[[ INPUT MATERIAL, beginning ]]

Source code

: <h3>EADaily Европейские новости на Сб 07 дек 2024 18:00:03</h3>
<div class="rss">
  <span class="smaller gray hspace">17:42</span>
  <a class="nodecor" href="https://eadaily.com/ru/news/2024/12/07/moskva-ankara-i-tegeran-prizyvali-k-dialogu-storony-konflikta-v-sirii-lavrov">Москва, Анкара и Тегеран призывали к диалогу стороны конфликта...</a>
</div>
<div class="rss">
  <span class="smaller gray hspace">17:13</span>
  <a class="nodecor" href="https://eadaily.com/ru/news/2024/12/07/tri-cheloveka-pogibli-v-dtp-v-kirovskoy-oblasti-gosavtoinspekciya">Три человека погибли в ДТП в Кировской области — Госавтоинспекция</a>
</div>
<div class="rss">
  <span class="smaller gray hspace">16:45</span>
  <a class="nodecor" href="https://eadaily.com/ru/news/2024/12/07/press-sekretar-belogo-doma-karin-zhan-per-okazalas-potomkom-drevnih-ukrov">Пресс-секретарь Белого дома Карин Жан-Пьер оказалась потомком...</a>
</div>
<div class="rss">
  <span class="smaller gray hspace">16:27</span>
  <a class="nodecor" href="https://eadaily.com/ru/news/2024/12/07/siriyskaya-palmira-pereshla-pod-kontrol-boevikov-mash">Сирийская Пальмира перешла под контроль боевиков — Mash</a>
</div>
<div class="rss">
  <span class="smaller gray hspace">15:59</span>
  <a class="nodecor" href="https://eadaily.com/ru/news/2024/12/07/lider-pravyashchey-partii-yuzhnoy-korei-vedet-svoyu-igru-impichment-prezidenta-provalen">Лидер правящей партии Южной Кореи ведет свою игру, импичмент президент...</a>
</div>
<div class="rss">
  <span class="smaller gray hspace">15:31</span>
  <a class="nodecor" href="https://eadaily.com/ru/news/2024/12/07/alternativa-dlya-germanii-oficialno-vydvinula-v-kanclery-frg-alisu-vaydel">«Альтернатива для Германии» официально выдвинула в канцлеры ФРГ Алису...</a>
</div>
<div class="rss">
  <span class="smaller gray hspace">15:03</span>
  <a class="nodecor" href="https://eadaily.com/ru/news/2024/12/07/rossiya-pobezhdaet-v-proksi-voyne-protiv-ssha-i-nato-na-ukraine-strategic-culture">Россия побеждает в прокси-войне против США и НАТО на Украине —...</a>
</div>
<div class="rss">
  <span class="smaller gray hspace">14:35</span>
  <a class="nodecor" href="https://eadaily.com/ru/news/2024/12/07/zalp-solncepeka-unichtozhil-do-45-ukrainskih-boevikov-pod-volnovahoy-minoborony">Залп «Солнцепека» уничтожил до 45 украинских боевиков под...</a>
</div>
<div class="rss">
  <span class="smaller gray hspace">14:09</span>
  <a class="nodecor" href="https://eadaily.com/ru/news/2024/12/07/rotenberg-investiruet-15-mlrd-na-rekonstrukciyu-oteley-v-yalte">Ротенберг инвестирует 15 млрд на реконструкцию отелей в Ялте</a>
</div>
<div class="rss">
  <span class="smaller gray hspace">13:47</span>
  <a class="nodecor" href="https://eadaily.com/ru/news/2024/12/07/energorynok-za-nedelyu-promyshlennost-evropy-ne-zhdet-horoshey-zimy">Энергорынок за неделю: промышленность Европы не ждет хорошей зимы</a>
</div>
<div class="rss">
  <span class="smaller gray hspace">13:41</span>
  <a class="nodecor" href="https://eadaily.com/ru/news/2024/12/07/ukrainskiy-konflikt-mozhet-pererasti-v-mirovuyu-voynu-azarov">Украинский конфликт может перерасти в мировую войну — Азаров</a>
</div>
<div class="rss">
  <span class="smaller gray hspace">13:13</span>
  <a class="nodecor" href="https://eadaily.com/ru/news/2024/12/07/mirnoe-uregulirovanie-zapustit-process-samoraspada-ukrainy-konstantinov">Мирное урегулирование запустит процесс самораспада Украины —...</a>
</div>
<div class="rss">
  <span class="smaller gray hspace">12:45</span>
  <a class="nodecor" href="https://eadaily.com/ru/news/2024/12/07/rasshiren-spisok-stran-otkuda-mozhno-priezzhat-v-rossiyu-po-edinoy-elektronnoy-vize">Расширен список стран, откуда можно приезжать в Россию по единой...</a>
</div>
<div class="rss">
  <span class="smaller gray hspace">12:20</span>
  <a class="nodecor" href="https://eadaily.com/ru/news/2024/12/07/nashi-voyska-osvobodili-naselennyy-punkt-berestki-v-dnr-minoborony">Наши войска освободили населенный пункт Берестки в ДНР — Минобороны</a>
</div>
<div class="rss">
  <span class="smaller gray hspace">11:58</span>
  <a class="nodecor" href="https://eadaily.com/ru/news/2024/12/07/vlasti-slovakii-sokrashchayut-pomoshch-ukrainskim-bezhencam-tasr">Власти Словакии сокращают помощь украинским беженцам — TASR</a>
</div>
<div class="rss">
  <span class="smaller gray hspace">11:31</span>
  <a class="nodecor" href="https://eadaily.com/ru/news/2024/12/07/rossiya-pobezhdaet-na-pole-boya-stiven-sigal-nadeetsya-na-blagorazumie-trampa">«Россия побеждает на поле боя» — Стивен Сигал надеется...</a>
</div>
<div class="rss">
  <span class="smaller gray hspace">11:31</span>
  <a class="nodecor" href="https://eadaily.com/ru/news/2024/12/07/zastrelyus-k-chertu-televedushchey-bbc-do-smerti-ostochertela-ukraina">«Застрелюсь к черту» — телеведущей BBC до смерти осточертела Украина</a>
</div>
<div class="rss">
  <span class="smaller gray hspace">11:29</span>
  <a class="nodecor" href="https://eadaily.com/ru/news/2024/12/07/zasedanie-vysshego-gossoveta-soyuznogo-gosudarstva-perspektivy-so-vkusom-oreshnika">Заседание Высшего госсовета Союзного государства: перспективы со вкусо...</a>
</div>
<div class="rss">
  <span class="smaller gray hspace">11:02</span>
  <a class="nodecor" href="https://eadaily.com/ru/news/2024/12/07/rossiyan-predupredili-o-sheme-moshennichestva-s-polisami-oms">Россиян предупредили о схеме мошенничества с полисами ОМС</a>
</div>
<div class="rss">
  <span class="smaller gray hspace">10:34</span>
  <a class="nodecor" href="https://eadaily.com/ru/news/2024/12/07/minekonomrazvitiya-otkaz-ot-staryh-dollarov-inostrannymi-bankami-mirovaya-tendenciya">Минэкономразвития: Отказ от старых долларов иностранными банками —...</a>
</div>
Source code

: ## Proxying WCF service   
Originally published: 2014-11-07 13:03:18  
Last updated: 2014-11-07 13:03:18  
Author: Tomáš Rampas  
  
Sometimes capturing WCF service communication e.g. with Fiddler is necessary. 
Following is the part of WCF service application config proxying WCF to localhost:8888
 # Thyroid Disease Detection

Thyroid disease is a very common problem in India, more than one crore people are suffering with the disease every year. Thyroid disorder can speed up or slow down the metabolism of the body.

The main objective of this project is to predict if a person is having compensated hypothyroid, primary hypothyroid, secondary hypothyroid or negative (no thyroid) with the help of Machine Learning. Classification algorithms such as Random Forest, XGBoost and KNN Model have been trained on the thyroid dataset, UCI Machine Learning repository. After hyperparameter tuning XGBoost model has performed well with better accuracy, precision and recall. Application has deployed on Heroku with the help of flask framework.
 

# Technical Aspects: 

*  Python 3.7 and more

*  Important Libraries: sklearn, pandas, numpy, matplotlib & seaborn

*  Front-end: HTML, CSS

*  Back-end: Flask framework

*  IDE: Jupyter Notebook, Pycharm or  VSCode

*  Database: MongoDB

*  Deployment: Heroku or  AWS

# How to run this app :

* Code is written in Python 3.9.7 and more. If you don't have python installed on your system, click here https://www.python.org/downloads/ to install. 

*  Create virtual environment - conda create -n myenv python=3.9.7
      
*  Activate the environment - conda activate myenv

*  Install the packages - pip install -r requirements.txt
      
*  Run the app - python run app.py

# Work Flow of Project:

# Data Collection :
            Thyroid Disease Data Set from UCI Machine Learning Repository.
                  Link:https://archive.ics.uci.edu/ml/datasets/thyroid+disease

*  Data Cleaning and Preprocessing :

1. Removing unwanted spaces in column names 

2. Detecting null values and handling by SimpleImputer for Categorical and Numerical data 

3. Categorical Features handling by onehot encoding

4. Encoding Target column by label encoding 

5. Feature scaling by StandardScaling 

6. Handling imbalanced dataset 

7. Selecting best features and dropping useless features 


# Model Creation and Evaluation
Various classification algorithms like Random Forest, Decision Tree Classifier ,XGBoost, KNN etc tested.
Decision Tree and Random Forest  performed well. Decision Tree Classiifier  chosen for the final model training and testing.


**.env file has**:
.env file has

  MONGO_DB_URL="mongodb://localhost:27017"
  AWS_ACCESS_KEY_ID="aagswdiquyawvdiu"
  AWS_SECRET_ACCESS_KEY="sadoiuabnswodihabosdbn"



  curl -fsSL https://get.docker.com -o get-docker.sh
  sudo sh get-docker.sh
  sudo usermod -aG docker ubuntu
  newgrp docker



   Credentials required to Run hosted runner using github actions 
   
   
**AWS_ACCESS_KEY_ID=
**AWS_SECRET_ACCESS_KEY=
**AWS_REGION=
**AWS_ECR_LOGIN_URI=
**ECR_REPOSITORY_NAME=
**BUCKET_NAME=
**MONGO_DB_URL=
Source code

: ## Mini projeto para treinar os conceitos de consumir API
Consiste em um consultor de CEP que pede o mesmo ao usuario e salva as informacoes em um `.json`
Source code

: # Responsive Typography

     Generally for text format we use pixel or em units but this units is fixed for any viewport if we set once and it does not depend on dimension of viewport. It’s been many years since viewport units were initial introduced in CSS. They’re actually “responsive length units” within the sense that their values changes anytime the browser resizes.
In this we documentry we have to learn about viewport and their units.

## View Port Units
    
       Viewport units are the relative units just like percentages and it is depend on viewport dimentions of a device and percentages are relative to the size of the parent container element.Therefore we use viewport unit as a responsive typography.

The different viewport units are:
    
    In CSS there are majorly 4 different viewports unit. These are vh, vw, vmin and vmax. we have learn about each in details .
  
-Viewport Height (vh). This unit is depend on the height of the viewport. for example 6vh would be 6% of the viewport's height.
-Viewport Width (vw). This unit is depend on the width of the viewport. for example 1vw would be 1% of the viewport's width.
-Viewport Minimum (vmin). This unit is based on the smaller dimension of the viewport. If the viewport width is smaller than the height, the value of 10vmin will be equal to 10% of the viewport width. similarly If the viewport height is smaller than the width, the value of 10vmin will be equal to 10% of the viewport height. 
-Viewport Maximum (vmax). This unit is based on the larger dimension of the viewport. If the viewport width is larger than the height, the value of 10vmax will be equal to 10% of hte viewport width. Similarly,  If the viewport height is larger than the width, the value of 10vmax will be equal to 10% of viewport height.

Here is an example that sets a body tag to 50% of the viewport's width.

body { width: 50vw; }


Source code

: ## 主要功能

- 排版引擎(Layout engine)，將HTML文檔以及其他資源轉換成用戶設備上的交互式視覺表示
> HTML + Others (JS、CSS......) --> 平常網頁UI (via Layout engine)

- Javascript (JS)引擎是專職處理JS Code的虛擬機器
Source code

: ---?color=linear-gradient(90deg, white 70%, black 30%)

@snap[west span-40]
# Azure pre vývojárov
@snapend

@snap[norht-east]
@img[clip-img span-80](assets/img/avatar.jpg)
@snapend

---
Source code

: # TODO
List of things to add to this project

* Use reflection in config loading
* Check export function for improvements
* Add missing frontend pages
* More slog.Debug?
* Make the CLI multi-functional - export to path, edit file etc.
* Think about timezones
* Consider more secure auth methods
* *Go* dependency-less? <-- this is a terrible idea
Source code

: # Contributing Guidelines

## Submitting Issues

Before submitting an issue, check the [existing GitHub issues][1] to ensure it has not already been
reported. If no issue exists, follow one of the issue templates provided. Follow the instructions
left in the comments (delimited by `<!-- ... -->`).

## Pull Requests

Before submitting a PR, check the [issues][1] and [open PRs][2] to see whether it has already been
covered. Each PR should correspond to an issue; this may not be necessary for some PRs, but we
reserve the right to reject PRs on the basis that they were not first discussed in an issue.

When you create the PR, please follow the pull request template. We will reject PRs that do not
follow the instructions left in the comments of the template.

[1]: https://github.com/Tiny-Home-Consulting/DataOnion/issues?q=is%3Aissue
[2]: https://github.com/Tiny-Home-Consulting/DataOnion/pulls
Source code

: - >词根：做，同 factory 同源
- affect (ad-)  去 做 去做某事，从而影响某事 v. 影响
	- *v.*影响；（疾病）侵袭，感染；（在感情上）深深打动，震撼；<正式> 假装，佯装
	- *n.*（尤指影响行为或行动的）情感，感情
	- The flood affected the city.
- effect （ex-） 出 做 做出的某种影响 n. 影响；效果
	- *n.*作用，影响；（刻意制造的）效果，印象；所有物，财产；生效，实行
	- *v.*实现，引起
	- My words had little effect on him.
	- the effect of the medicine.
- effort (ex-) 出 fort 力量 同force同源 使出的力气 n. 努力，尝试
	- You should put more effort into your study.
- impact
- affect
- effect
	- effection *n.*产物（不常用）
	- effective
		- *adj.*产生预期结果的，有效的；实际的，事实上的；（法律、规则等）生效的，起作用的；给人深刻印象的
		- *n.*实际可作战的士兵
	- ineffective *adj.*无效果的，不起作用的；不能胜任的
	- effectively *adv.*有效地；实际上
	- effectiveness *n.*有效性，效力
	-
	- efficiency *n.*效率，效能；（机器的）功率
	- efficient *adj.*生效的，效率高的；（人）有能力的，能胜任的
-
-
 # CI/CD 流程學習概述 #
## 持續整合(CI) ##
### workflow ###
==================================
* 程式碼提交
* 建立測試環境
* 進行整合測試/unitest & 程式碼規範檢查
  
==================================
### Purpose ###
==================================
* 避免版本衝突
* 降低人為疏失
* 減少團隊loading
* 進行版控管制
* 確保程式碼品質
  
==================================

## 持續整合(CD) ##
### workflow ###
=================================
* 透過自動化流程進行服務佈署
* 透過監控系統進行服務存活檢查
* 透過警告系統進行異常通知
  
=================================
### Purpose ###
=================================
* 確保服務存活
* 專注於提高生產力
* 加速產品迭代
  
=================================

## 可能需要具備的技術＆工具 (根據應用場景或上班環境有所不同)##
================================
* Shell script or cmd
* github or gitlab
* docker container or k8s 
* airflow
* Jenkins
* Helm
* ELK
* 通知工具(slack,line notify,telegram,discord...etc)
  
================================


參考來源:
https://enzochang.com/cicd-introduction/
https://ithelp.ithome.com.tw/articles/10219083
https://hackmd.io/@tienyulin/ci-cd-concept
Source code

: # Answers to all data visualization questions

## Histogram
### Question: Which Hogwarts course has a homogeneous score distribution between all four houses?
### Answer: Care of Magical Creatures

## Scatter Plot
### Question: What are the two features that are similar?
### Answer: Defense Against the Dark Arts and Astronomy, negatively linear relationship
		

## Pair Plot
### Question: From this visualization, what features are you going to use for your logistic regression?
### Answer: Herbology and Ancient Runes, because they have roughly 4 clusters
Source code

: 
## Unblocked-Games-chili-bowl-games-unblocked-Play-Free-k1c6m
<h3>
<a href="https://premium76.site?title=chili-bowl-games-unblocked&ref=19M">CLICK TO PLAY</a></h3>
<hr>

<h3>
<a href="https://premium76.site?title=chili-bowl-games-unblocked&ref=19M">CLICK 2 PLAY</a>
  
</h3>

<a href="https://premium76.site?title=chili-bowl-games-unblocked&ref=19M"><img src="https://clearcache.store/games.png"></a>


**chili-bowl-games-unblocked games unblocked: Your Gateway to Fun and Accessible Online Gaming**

[[ INPUT MATERIAL, end ]]

AIM OF THE EXERCISE
Report every line of the data above that contains the string "DataOnion" by copying it in full.

RESULT FOR THIS TASK
[1]: https://github.com/Tiny-Home-Consulting/DataOnion/issues?q=is%3Aissue
[2]: https://github.com/Tiny-Home-Consulting/DataOnion/pulls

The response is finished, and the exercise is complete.